Craighead Electric Cooperative
- Industry: Rural electrical cooperative
- Founded: 1937
- Headquarters: Jonesboro, AR
- Number of employees: 110
- Website: craigheadelectric.coop

= Craighead Electric Cooperative =

Craighead Electric Cooperative is a member-owned not-for-profit rural electric utility cooperative headquartered in Jonesboro, Arkansas, United States with district offices in Paragould, and Walnut Ridge, Arkansas. A not-for-profit electric cooperative differs from a for profit investor owned electric company in a number of ways including capital credit refunds. For example, the cooperative in 2006 refunded $679,728 for the years 1976 and 1977.

The Cooperative was organized in 1937 and the first 75 mi of power lines were energized in November 1938. In 1942 the cooperative pooled its resources with the other sixteen Arkansas power cooperatives to form a statewide association, Arkansas Electric Cooperatives, Inc., (AECI). In 1949, it became a member of the Arkansas Electric Cooperative Corporation.
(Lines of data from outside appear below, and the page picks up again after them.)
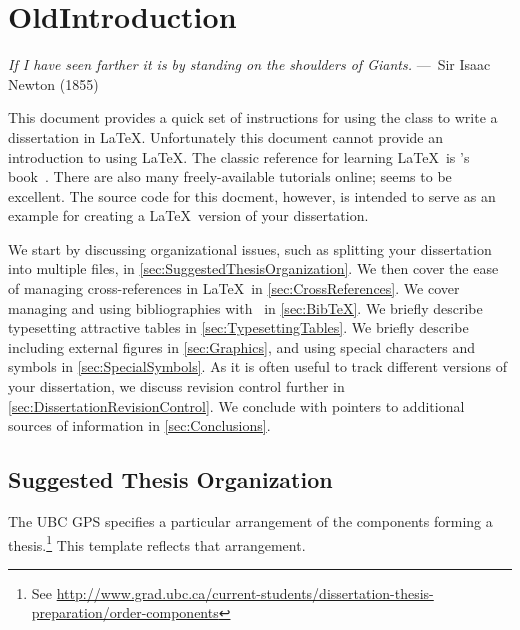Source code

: 
\chapter{OldIntroduction}
\label{ch:OldIntroduction}

\begin{epigraph}
	\emph{If I have seen farther it is by standing on the shoulders of
		Giants.} ---~Sir Isaac Newton (1855)
\end{epigraph}

This document provides a quick set of instructions for using the
 class to write a dissertation in \LaTeX. 
Unfortunately this document cannot provide an introduction to using
\LaTeX.  The classic reference for learning \LaTeX\ is
\citeauthor{lamport-1994-ladps}'s
book~\cite{lamport-1994-ladps}.  There are also many freely-available
tutorials online;
seems to be excellent.
The source code for this docment, however, is intended to serve as
an example for creating a \LaTeX\ version of your dissertation.

We start by discussing organizational issues, such as splitting
your dissertation into multiple files, in
\autoref{sec:SuggestedThesisOrganization}.
We then cover the ease of managing cross-references in \LaTeX\ in
\autoref{sec:CrossReferences}.
We cover managing and using bibliographies with \BibTeX\ in
\autoref{sec:BibTeX}. 
We briefly describe typesetting attractive tables in
\autoref{sec:TypesettingTables}.
We briefly describe including external figures in
\autoref{sec:Graphics}, and using special characters and symbols
in \autoref{sec:SpecialSymbols}.
As it is often useful to track different versions of your dissertation,
we discuss revision control further in
\autoref{sec:DissertationRevisionControl}. 
We conclude with pointers to additional sources of information in
\autoref{sec:Conclusions}.

\section{Suggested Thesis Organization}
\label{sec:SuggestedThesisOrganization}

The \acs{UBC} \acf{GPS} specifies a particular arrangement of the
components forming a thesis.\footnote{See
	\url{http://www.grad.ubc.ca/current-students/dissertation-thesis-preparation/order-components}}
This template reflects that arrangement.

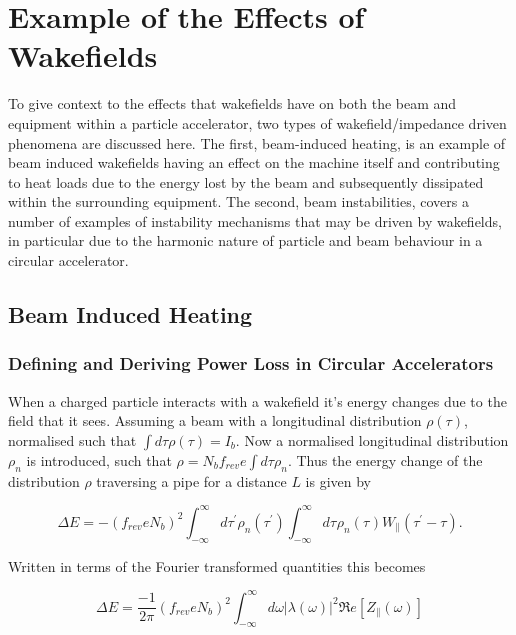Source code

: \section{Example of the Effects of Wakefields}

To give context to the effects that wakefields have on both the beam and equipment within a particle accelerator, two types of wakefield/impedance driven phenomena are discussed here. The first, beam-induced heating, is an example of beam induced wakefields having an effect on the machine itself and contributing to heat loads due to the energy lost by the beam and subsequently dissipated within the surrounding equipment. The second, beam instabilities, covers a number of examples of instability mechanisms that may be driven by wakefields, in particular due to the harmonic nature of particle and beam behaviour in a circular accelerator.

\subsection{Beam Induced Heating}
\label{sec:beam_induced_heating}

\subsubsection{Defining and Deriving Power Loss in Circular Accelerators}
\label{sec:power_loss}

When a charged particle interacts with a wakefield it's energy changes due to the field that it sees. Assuming a beam with a longitudinal distribution $\rho (\tau)$, normalised such that $\int d \tau \rho (\tau ) = I_{b}$. Now a normalised longitudinal distribution $\rho_{n}$ is introduced, such that $\rho = N_{b} f_{rev} e \int d \tau \rho_{n}$. Thus the energy change of the distribution $\rho$ traversing a pipe for a distance $L$ is given by \cite{Chao:PhysColEff, Ng:IntDepInstab}

\begin{equation}
\Delta E = - \left( f_{rev} e N_{b}\right)^{2} \int^{\infty}_{-\infty} d\tau^{'} \rho_{n} \left( \tau^{'} \right) \int^{\infty}_{-\infty} d\tau^{} \rho_{n} \left( \tau^{} \right) W_{\parallel} \left( \tau^{'} - \tau \right).  
\end{equation}

Written in terms of the Fourier transformed quantities this becomes

\begin{equation}
\Delta E = \frac{-1}{2\pi}\left( f_{rev} e N_{b}\right)^{2} \int^{\infty}_{-\infty} d\omega \left| \lambda \left( \omega \right)  \right|^{2} \Re{}e \left[ Z_{\parallel} \left( \omega \right) \right]
\end{equation}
The Cooperative serves portions of seven counties in the state of Arkansas, in a territory generally north and east of Jonesboro: Craighead, Crittenden, Greene, Independence, Lawrence, Poinsett, and Randolph.

The Cooperative has more than 4800 mi of distribution lines, 18 substations, and services 30,000 meters. In 2009, a winter storm damaged roughly 8,000 of the cooperative's utility poles causing power outages to 25,000 customers.